Safety for kids' AI is often described with broad strokes — "kid-safe", "COPPA-compliant". We get asked what that actually means in practice. Here's the engineering, plainly.

Three layers

  1. Prompt scope. The model is given a deliberately narrow brief — educational question answering, age-banded. Off-scope prompts are refused.
  2. Content review. Every lesson passes automated classifiers for medical, political, romantic, and violent content. Anything above threshold is quarantined and reviewed manually before it reaches a child.
  3. Output constraints. The lesson format itself is structured — title, explanation, three sub-lessons, each with a specific shape.

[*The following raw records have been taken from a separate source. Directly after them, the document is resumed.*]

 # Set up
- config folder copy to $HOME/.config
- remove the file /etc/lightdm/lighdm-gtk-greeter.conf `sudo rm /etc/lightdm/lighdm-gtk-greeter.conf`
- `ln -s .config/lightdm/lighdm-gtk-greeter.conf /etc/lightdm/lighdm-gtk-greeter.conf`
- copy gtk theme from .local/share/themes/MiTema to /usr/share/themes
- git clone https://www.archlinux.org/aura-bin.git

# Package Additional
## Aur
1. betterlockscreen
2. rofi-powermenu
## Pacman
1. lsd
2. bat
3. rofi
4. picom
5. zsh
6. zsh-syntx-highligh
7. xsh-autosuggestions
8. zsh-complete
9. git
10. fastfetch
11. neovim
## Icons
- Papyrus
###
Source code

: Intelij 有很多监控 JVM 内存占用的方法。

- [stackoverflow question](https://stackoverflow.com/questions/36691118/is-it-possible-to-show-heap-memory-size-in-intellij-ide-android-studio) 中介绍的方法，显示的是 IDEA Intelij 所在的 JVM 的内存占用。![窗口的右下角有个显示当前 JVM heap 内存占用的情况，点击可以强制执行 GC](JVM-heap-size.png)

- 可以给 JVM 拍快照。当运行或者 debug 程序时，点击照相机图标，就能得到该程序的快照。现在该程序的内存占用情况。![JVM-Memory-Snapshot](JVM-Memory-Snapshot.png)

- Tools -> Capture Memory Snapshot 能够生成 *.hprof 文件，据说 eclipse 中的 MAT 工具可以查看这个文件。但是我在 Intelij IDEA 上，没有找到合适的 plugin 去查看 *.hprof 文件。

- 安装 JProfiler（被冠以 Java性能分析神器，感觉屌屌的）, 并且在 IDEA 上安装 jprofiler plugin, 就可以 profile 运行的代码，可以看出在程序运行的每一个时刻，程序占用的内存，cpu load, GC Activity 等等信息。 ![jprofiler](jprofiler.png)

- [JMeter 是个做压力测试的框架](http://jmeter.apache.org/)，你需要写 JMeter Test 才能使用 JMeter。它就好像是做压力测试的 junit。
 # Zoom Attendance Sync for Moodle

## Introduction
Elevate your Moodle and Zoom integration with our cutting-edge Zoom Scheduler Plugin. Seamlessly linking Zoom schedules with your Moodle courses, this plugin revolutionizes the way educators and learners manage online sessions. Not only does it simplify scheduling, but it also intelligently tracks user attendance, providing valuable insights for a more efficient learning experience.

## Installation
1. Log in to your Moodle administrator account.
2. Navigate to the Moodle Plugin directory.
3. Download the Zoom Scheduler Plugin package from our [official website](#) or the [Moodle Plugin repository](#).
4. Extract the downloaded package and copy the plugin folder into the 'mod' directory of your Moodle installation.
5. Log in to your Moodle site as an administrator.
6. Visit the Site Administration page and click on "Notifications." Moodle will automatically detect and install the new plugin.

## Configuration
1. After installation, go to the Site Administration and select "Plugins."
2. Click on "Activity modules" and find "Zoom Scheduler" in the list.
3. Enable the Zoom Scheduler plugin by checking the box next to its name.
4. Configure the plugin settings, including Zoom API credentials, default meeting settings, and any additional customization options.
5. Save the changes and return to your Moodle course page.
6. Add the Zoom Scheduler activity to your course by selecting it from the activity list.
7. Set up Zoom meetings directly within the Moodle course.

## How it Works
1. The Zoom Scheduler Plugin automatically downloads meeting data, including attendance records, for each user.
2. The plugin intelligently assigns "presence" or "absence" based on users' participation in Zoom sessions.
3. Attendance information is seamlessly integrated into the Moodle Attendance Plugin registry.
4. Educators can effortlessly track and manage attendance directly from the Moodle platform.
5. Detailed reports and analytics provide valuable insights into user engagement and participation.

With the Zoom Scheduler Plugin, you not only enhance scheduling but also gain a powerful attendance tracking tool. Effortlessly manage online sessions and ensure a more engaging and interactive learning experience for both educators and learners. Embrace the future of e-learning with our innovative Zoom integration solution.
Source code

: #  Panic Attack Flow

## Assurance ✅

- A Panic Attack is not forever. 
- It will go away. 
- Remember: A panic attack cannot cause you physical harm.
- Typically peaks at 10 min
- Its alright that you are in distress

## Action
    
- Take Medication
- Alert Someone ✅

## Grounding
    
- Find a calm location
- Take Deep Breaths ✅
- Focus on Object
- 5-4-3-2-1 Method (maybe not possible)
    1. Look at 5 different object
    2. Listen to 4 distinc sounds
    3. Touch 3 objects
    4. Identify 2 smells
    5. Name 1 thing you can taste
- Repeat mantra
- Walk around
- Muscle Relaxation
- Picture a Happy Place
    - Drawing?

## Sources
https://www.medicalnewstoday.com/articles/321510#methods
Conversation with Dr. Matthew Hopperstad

This narrows what the model can even try to produce.

The refusal protocol

If a kid asks something the system can't safely answer, Xplorer doesn't go silent — he redirects warmly. "That's a great question for a grown-up. Want to save it for later and ask a different one now?" Silence scares kids; a warm pivot doesn't.

The hard rule

If a child seems to be in distress — keywords suggesting harm, bullying, or crisis — the system immediately shows a calm message directing them to a trusted adult, and pauses the lesson. No model, no AI response, no clever pivot. A human interaction, always.

What we don't do

  • We don't use behavioural advertising.
  • We don't retain children's identifying data beyond what's needed for the session.
  • We don't use streaks, badges-with-guilt, or notification-driven retention.